[Opening DATA FOR THIS EXERCISE section]

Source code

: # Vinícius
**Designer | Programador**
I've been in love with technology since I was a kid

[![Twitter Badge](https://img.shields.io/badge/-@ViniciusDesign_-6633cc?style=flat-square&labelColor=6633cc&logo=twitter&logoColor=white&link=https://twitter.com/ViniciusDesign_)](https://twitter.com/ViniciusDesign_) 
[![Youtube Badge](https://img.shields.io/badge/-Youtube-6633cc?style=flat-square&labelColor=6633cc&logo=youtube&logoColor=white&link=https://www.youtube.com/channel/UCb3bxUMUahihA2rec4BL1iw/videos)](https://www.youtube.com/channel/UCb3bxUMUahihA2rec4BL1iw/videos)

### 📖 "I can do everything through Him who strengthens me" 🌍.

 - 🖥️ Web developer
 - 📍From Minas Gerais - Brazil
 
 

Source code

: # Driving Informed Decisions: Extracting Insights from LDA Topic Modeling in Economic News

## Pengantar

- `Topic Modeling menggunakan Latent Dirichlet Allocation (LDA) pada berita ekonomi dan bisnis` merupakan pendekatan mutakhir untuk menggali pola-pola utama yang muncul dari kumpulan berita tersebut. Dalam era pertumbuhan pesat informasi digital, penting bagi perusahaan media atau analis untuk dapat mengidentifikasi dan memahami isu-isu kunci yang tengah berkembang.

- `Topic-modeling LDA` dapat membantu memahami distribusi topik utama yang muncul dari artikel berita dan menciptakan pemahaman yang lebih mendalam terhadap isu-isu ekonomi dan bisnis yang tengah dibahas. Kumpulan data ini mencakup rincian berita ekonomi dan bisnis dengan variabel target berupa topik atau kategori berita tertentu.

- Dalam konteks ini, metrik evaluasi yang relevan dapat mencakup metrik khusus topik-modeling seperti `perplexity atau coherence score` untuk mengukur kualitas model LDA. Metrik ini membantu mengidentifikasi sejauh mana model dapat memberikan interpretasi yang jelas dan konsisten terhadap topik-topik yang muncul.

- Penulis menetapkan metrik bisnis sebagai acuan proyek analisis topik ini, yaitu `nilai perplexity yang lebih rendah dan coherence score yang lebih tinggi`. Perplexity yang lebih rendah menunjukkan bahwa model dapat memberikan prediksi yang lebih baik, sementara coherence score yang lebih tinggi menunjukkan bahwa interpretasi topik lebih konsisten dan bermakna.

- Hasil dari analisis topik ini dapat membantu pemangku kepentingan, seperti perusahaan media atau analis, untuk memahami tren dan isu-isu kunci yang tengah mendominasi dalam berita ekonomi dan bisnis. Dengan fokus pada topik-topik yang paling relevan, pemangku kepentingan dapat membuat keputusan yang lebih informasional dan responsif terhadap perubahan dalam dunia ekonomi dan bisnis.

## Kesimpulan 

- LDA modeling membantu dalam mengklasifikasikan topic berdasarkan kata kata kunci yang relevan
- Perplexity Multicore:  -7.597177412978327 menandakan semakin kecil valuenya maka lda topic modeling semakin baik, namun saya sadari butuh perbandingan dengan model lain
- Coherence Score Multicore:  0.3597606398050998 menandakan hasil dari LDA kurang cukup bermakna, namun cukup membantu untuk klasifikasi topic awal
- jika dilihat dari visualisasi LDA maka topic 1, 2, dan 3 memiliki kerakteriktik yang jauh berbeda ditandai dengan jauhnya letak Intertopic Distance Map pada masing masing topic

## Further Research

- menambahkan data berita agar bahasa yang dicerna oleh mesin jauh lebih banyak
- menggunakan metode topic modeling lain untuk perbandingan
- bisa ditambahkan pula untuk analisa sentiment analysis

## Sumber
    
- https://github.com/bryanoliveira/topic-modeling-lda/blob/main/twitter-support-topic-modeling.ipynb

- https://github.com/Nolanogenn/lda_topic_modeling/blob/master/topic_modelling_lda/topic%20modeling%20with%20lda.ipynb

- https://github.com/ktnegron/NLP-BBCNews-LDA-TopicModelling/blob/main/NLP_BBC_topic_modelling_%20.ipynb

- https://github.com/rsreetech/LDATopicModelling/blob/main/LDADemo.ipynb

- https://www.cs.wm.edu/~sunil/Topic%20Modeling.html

[Closing DATA FOR THIS EXERCISE section]

## WHAT THIS TASK INVOLVES
Your reply is to repeat, unchanged, the lines above running from the one with "## Pengantar" up to and including the one with "## Kesimpulan".

## EXERCISE OUTPUT
## Pengantar

- `Topic Modeling menggunakan Latent Dirichlet Allocation (LDA) pada berita ekonomi dan bisnis` merupakan pendekatan mutakhir untuk menggali pola-pola utama yang muncul dari kumpulan berita tersebut. Dalam era pertumbuhan pesat informasi digital, penting bagi perusahaan media atau analis untuk dapat mengidentifikasi dan memahami isu-isu kunci yang tengah berkembang.

- `Topic-modeling LDA` dapat membantu memahami distribusi topik utama yang muncul dari artikel berita dan menciptakan pemahaman yang lebih mendalam terhadap isu-isu ekonomi dan bisnis yang tengah dibahas. Kumpulan data ini mencakup rincian berita ekonomi dan bisnis dengan variabel target berupa topik atau kategori berita tertentu.

- Dalam konteks ini, metrik evaluasi yang relevan dapat mencakup metrik khusus topik-modeling seperti `perplexity atau coherence score` untuk mengukur kualitas model LDA. Metrik ini membantu mengidentifikasi sejauh mana model dapat memberikan interpretasi yang jelas dan konsisten terhadap topik-topik yang muncul.

- Penulis menetapkan metrik bisnis sebagai acuan proyek analisis topik ini, yaitu `nilai perplexity yang lebih rendah dan coherence score yang lebih tinggi`. Perplexity yang lebih rendah menunjukkan bahwa model dapat memberikan prediksi yang lebih baik, sementara coherence score yang lebih tinggi menunjukkan bahwa interpretasi topik lebih konsisten dan bermakna.

- Hasil dari analisis topik ini dapat membantu pemangku kepentingan, seperti perusahaan media atau analis, untuk memahami tren dan isu-isu kunci yang tengah mendominasi dalam berita ekonomi dan bisnis. Dengan fokus pada topik-topik yang paling relevan, pemangku kepentingan dapat membuat keputusan yang lebih informasional dan responsif terhadap perubahan dalam dunia ekonomi dan bisnis.

## Kesimpulan 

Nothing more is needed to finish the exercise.